:: Stored data entries ::
⁂

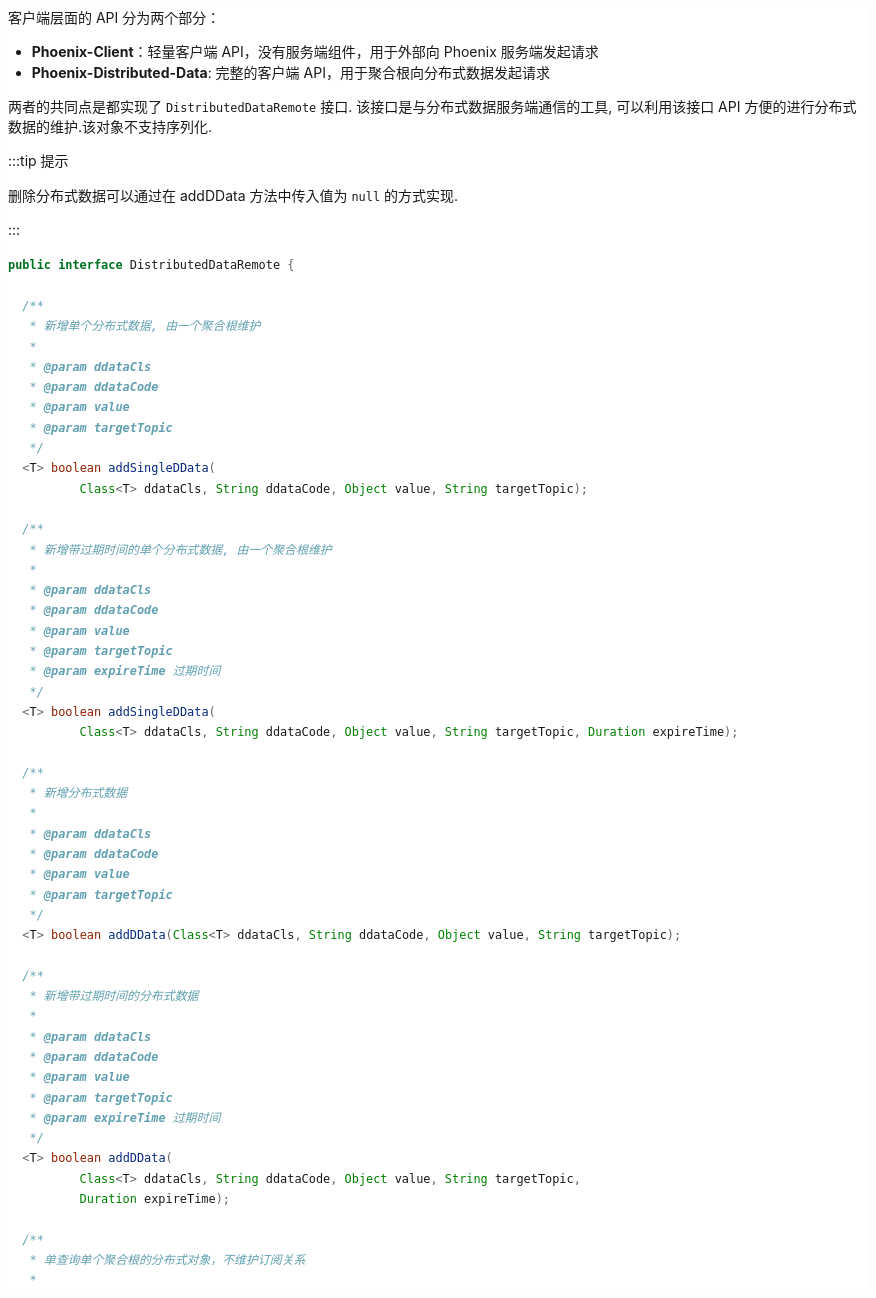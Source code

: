 客户端层面的 API 分为两个部分：

- **Phoenix-Client**：轻量客户端  API，没有服务端组件，用于外部向 Phoenix 服务端发起请求
- **Phoenix-Distributed-Data**: 完整的客户端 API，用于聚合根向分布式数据发起请求

两者的共同点是都实现了 `DistributedDataRemote` 接口. 该接口是与分布式数据服务端通信的工具, 可以利用该接口 API 方便的进行分布式数据的维护.该对象不支持序列化.

:::tip 提示

删除分布式数据可以通过在 addDData 方法中传入值为 `null` 的方式实现.

:::

```java
public interface DistributedDataRemote {

  /**
   * 新增单个分布式数据, 由一个聚合根维护
   *
   * @param ddataCls
   * @param ddataCode
   * @param value
   * @param targetTopic
   */
  <T> boolean addSingleDData(
          Class<T> ddataCls, String ddataCode, Object value, String targetTopic);

  /**
   * 新增带过期时间的单个分布式数据, 由一个聚合根维护
   *
   * @param ddataCls
   * @param ddataCode
   * @param value
   * @param targetTopic
   * @param expireTime 过期时间
   */
  <T> boolean addSingleDData(
          Class<T> ddataCls, String ddataCode, Object value, String targetTopic, Duration expireTime);

  /**
   * 新增分布式数据
   *
   * @param ddataCls
   * @param ddataCode
   * @param value
   * @param targetTopic
   */
  <T> boolean addDData(Class<T> ddataCls, String ddataCode, Object value, String targetTopic);

  /**
   * 新增带过期时间的分布式数据
   *
   * @param ddataCls
   * @param ddataCode
   * @param value
   * @param targetTopic
   * @param expireTime 过期时间
   */
  <T> boolean addDData(
          Class<T> ddataCls, String ddataCode, Object value, String targetTopic,
          Duration expireTime);

  /**
   * 单查询单个聚合根的分布式对象，不维护订阅关系
   *
```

⁂

:: Assignment ::
Each line of the data that contains "Class" belongs in the answer.

:: Solution to the problem ::
          Class<T> ddataCls, String ddataCode, Object value, String targetTopic);
          Class<T> ddataCls, String ddataCode, Object value, String targetTopic, Duration expireTime);
  <T> boolean addDData(Class<T> ddataCls, String ddataCode, Object value, String targetTopic);
          Class<T> ddataCls, String ddataCode, Object value, String targetTopic,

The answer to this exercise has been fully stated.